# Description of the task:
Look over the lines below. Report each one that includes the string "positive".

---------------

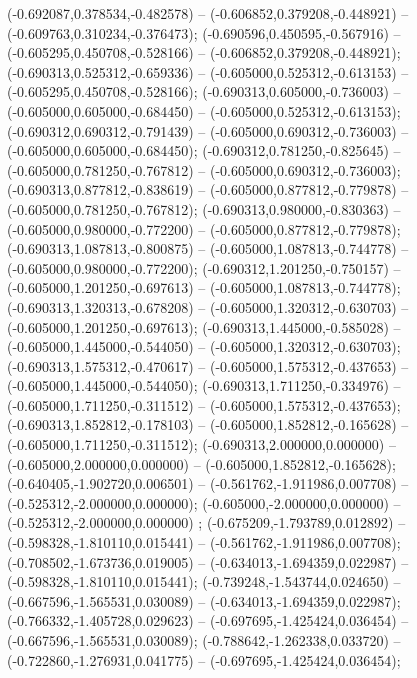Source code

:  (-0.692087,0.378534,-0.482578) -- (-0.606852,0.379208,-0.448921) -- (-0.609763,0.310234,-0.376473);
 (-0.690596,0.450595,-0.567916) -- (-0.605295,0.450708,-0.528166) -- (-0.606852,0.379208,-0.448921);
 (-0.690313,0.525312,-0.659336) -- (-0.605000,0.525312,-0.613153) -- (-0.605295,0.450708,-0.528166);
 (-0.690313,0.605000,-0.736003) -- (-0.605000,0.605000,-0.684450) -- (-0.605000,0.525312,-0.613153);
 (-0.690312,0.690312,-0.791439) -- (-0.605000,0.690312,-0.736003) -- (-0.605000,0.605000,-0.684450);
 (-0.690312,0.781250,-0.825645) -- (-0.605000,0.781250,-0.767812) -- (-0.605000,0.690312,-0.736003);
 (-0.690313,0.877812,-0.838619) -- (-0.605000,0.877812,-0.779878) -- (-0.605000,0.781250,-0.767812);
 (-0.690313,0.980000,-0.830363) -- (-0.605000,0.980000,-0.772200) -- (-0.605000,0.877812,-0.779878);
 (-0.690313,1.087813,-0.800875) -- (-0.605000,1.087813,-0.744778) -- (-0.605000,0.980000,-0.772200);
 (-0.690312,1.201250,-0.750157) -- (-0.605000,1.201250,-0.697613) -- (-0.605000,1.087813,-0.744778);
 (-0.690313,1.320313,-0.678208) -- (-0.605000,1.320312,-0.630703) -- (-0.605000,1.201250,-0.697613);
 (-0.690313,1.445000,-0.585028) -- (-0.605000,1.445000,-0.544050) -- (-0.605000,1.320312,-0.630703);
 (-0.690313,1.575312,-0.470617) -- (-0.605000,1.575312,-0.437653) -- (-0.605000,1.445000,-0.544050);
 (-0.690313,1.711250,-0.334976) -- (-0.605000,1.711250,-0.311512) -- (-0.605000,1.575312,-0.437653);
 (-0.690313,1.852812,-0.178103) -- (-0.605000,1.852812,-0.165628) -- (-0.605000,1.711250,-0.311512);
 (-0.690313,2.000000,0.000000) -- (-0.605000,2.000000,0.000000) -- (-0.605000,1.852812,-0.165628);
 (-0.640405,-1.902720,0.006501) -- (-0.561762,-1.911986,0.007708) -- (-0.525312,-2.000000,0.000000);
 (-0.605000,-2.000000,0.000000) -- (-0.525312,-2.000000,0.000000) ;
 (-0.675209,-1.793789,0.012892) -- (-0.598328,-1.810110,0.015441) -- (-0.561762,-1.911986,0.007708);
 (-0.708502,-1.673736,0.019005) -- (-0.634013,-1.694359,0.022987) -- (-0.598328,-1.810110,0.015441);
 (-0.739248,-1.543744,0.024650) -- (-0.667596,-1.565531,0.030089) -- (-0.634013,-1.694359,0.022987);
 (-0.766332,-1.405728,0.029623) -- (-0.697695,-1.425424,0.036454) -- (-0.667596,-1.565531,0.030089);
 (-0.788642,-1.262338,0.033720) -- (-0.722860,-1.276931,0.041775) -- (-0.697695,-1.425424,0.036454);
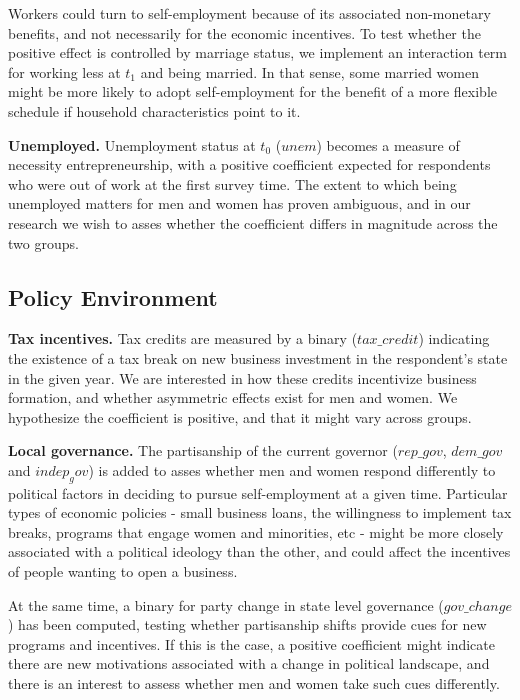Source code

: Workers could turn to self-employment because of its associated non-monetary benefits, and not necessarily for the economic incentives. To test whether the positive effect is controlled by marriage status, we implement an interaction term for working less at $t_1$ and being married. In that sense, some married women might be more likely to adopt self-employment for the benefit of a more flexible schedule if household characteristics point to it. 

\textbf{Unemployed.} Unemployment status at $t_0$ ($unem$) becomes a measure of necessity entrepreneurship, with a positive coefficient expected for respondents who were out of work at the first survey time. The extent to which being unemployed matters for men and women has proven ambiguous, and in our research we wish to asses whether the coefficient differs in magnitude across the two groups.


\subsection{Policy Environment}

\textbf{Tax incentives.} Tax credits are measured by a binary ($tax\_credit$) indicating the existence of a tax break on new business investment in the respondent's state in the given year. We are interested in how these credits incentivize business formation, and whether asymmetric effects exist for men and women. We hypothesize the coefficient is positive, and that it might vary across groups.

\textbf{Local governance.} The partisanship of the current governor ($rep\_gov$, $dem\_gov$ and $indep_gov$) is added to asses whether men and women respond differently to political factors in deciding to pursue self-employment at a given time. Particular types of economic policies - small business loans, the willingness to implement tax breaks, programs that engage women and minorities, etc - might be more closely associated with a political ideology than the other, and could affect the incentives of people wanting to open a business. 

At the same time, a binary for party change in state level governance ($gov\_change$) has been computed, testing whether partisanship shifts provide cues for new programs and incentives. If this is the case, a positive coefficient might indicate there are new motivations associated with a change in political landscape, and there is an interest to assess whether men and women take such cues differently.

---------------

# Reply to the exercise:
: Workers could turn to self-employment because of its associated non-monetary benefits, and not necessarily for the economic incentives. To test whether the positive effect is controlled by marriage status, we implement an interaction term for working less at $t_1$ and being married. In that sense, some married women might be more likely to adopt self-employment for the benefit of a more flexible schedule if household characteristics point to it. 
\textbf{Unemployed.} Unemployment status at $t_0$ ($unem$) becomes a measure of necessity entrepreneurship, with a positive coefficient expected for respondents who were out of work at the first survey time. The extent to which being unemployed matters for men and women has proven ambiguous, and in our research we wish to asses whether the coefficient differs in magnitude across the two groups.
\textbf{Tax incentives.} Tax credits are measured by a binary ($tax\_credit$) indicating the existence of a tax break on new business investment in the respondent's state in the given year. We are interested in how these credits incentivize business formation, and whether asymmetric effects exist for men and women. We hypothesize the coefficient is positive, and that it might vary across groups.
At the same time, a binary for party change in state level governance ($gov\_change$) has been computed, testing whether partisanship shifts provide cues for new programs and incentives. If this is the case, a positive coefficient might indicate there are new motivations associated with a change in political landscape, and there is an interest to assess whether men and women take such cues differently.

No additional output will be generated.